大谷 球場を動かす!

2018年03月01日 11時30分

練習中に笑顔を見せる大谷

【アリゾナ州テンピ2月28日(日本時間3月1日)発】エンゼルス・大谷翔平投手(23)が2日(同3日)、敵地で行われるブルワーズ・マイナーとの練習試合で2度目の先発マウンドに臨むことが正式に決まった。試合はブルワーズ側の配慮で使用球場が練習グラウンドからメジャー本体がオープン戦を行う本球場に変更され、同球場で直後に控えているオープン戦に支障をきたさないよう2時間15分限定となるなど異例尽くしだ。

 大谷の登板試合をめぐってブルワーズ側とやりとりしていたエンゼルス広報から異例のアナウンスがあった。要約すると①使用球場の本球場への変更②午後1時5分開始予定のブルワーズ―マリナーズ戦に影響が出ないよう試合は午前10時(日本時間3日午前2時)開始で2時間15分限定③ブルワーズ―マリナーズ戦のチケットを持っていれば入場できる――の3点だ。

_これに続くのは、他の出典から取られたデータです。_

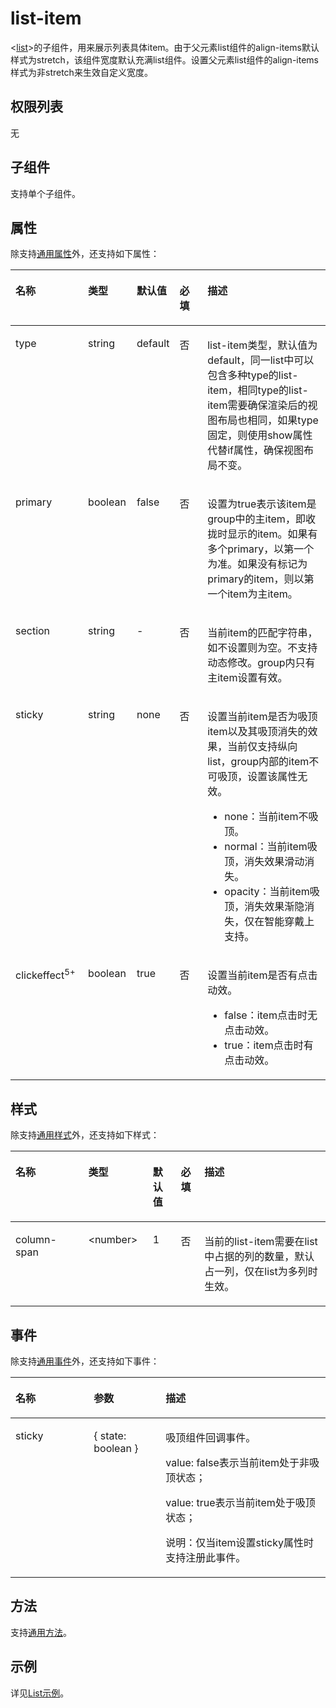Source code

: # list-item<a name="ZH-CN_TOPIC_0000001127125046"></a>

<[list](js-components-container-list.md)\>的子组件，用来展示列表具体item。由于父元素list组件的align-items默认样式为stretch，该组件宽度默认充满list组件。设置父元素list组件的align-items样式为非stretch来生效自定义宽度。

## 权限列表<a name="section11257113618419"></a>

无

## 子组件<a name="section9288143101012"></a>

支持单个子组件。

## 属性<a name="section2907183951110"></a>

除支持[通用属性](js-components-common-attributes.md)外，还支持如下属性：

<table><thead align="left"><tr><th class="cellrowborder" valign="top" width="23.119999999999997%" id="mcps1.1.6.1.1"><p>名称</p>
</th>
<th class="cellrowborder" valign="top" width="15.479999999999999%" id="mcps1.1.6.1.2"><p>类型</p>
</th>
<th class="cellrowborder" valign="top" width="11.76%" id="mcps1.1.6.1.3"><p>默认值</p>
</th>
<th class="cellrowborder" valign="top" width="9.08%" id="mcps1.1.6.1.4"><p>必填</p>
</th>
<th class="cellrowborder" valign="top" width="40.56%" id="mcps1.1.6.1.5"><p>描述</p>
</th>
</tr>
</thead>
<tbody><tr><td class="cellrowborder" valign="top" width="23.119999999999997%" headers="mcps1.1.6.1.1 "><p>type</p>
</td>
<td class="cellrowborder" valign="top" width="15.479999999999999%" headers="mcps1.1.6.1.2 "><p>string</p>
</td>
<td class="cellrowborder" valign="top" width="11.76%" headers="mcps1.1.6.1.3 "><p>default</p>
</td>
<td class="cellrowborder" valign="top" width="9.08%" headers="mcps1.1.6.1.4 "><p>否</p>
</td>
<td class="cellrowborder" valign="top" width="40.56%" headers="mcps1.1.6.1.5 "><p>list-item类型，默认值为default，同一list中可以包含多种type的list-item，相同type的list-item需要确保渲染后的视图布局也相同，如果type固定，则使用show属性代替if属性，确保视图布局不变。</p>
</td>
</tr>
<tr><td class="cellrowborder" valign="top" width="23.119999999999997%" headers="mcps1.1.6.1.1 "><p>primary</p>
</td>
<td class="cellrowborder" valign="top" width="15.479999999999999%" headers="mcps1.1.6.1.2 "><p>boolean</p>
</td>
<td class="cellrowborder" valign="top" width="11.76%" headers="mcps1.1.6.1.3 "><p>false</p>
</td>
<td class="cellrowborder" valign="top" width="9.08%" headers="mcps1.1.6.1.4 "><p>否</p>
</td>
<td class="cellrowborder" valign="top" width="40.56%" headers="mcps1.1.6.1.5 "><p>设置为true表示该item是group中的主item，即收拢时显示的item。如果有多个primary，以第一个为准。如果没有标记为primary的item，则以第一个item为主item。</p>
</td>
</tr>
<tr><td class="cellrowborder" valign="top" width="23.119999999999997%" headers="mcps1.1.6.1.1 "><p>section</p>
</td>
<td class="cellrowborder" valign="top" width="15.479999999999999%" headers="mcps1.1.6.1.2 "><p>string</p>
</td>
<td class="cellrowborder" valign="top" width="11.76%" headers="mcps1.1.6.1.3 "><p>-</p>
</td>
<td class="cellrowborder" valign="top" width="9.08%" headers="mcps1.1.6.1.4 "><p>否</p>
</td>
<td class="cellrowborder" valign="top" width="40.56%" headers="mcps1.1.6.1.5 "><p>当前item的匹配字符串，如不设置则为空。不支持动态修改。group内只有主item设置有效。</p>
</td>
</tr>
<tr><td class="cellrowborder" valign="top" width="23.119999999999997%" headers="mcps1.1.6.1.1 "><p>sticky</p>
</td>
<td class="cellrowborder" valign="top" width="15.479999999999999%" headers="mcps1.1.6.1.2 "><p>string</p>
</td>
<td class="cellrowborder" valign="top" width="11.76%" headers="mcps1.1.6.1.3 "><p>none</p>
</td>
<td class="cellrowborder" valign="top" width="9.08%" headers="mcps1.1.6.1.4 "><p>否</p>
</td>
<td class="cellrowborder" valign="top" width="40.56%" headers="mcps1.1.6.1.5 "><p>设置当前item是否为吸顶item以及其吸顶消失的效果，当前仅支持纵向list，group内部的item不可吸顶，设置该属性无效。</p>
<ul><li>none：当前item不吸顶。</li><li>normal：当前item吸顶，消失效果滑动消失。</li><li>opacity：当前item吸顶，消失效果渐隐消失，仅在智能穿戴上支持。</li></ul>
</td>
</tr>
<tr><td class="cellrowborder" valign="top" width="23.119999999999997%" headers="mcps1.1.6.1.1 "><p>clickeffect<sup>5+</sup></p>
</td>
<td class="cellrowborder" valign="top" width="15.479999999999999%" headers="mcps1.1.6.1.2 "><p>boolean</p>
</td>
<td class="cellrowborder" valign="top" width="11.76%" headers="mcps1.1.6.1.3 "><p>true</p>
</td>
<td class="cellrowborder" valign="top" width="9.08%" headers="mcps1.1.6.1.4 "><p>否</p>
</td>
<td class="cellrowborder" valign="top" width="40.56%" headers="mcps1.1.6.1.5 "><p>设置当前item是否有点击动效。</p>
<ul><li>false：item点击时无点击动效。</li><li>true：item点击时有点击动效。</li></ul>
</td>
</tr>
</tbody>
</table>

## 样式<a name="section5775351116"></a>

除支持[通用样式](js-components-common-styles.md)外，还支持如下样式：

<table><thead align="left"><tr><th class="cellrowborder" valign="top" width="23.11768823117688%" id="mcps1.1.6.1.1"><p>名称</p>
</th>
<th class="cellrowborder" valign="top" width="20.477952204779523%" id="mcps1.1.6.1.2"><p>类型</p>
</th>
<th class="cellrowborder" valign="top" width="8.869113088691131%" id="mcps1.1.6.1.3"><p>默认值</p>
</th>
<th class="cellrowborder" valign="top" width="7.519248075192481%" id="mcps1.1.6.1.4"><p>必填</p>
</th>
<th class="cellrowborder" valign="top" width="40.01599840015999%" id="mcps1.1.6.1.5"><p>描述</p>
</th>
</tr>
</thead>
<tbody><tr><td class="cellrowborder" valign="top" width="23.11768823117688%" headers="mcps1.1.6.1.1 "><p>column-span</p>
</td>
<td class="cellrowborder" valign="top" width="20.477952204779523%" headers="mcps1.1.6.1.2 "><p>&lt;number&gt;</p>
</td>
<td class="cellrowborder" valign="top" width="8.869113088691131%" headers="mcps1.1.6.1.3 "><p>1</p>
</td>
<td class="cellrowborder" valign="top" width="7.519248075192481%" headers="mcps1.1.6.1.4 "><p>否</p>
</td>
<td class="cellrowborder" valign="top" width="40.01599840015999%" headers="mcps1.1.6.1.5 "><p>当前的list-item需要在list中占据的列的数量，默认占一列，仅在list为多列时生效。</p>
</td>
</tr>
</tbody>
</table>

## 事件<a name="section1948820711216"></a>

除支持[通用事件](js-components-common-events.md)外，还支持如下事件：

<table><thead align="left"><tr><th class="cellrowborder" valign="top" width="24.852485248524854%" id="mcps1.1.4.1.1"><p>名称</p>
</th>
<th class="cellrowborder" valign="top" width="22.82228222822282%" id="mcps1.1.4.1.2"><p>参数</p>
</th>
<th class="cellrowborder" valign="top" width="52.32523252325233%" id="mcps1.1.4.1.3"><p>描述</p>
</th>
</tr>
</thead>
<tbody><tr><td class="cellrowborder" valign="top" width="24.852485248524854%" headers="mcps1.1.4.1.1 "><p>sticky</p>
</td>
<td class="cellrowborder" valign="top" width="22.82228222822282%" headers="mcps1.1.4.1.2 "><p>{ state: boolean }</p>
</td>
<td class="cellrowborder" valign="top" width="52.32523252325233%" headers="mcps1.1.4.1.3 "><p>吸顶组件回调事件。</p>
<p>value: false表示当前item处于非吸顶状态；</p>
<p>value: true表示当前item处于吸顶状态；</p>
<p>说明：仅当item设置sticky属性时支持注册此事件。</p>
</td>
</tr>
</tbody>
</table>

## 方法<a name="section2279124532420"></a>

支持[通用方法](js-components-common-methods.md)。

## 示例<a name="section634316188515"></a>

详见[List示例](js-components-container-list.md#示例)。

 通常はキャンプ施設に複数あるグラウンドの一つを使用するマイナーの練習試合を本球場で行うのは異例のこと。注目度の高いマイナー招待選手・大谷を取材する日米メディアへの対応や、オープン戦での大谷の登板全試合をBS放送で生中継するNHKに配慮した特別措置のようだ。

 2度目の登板で3回、45~50球をめどに投げる大谷は投手調整日となったこの日、変化球を交えてブルペンで34球を投げた。途中、ナギー投手コーチと会話を交わしながらストレート、カーブ、スライダーのリリースポイントを確認するように調整した。

 登板2日前にブルペンで調整するのは日本ハム時代からのルーティン。そのスタイルは移籍後も変わっていない。ナギー・コーチは「今日のブルペンは良かったと思う。マウンドの硬さ、傾斜に対しても少しずつ慣れてきたと思う。(大谷と話をしたのは)体重移動のバランスを理解したかったのと、彼自身をよく知りたかったから」と納得の表情で話した。

 現状はマイナー契約ながら、全米が注目する超有望株にふさわしい調整の舞台が用意された。当日は前回からの課題であるカウント球の制球力アップを含め、マイナー選手を圧倒するぐらいの結果も求められる。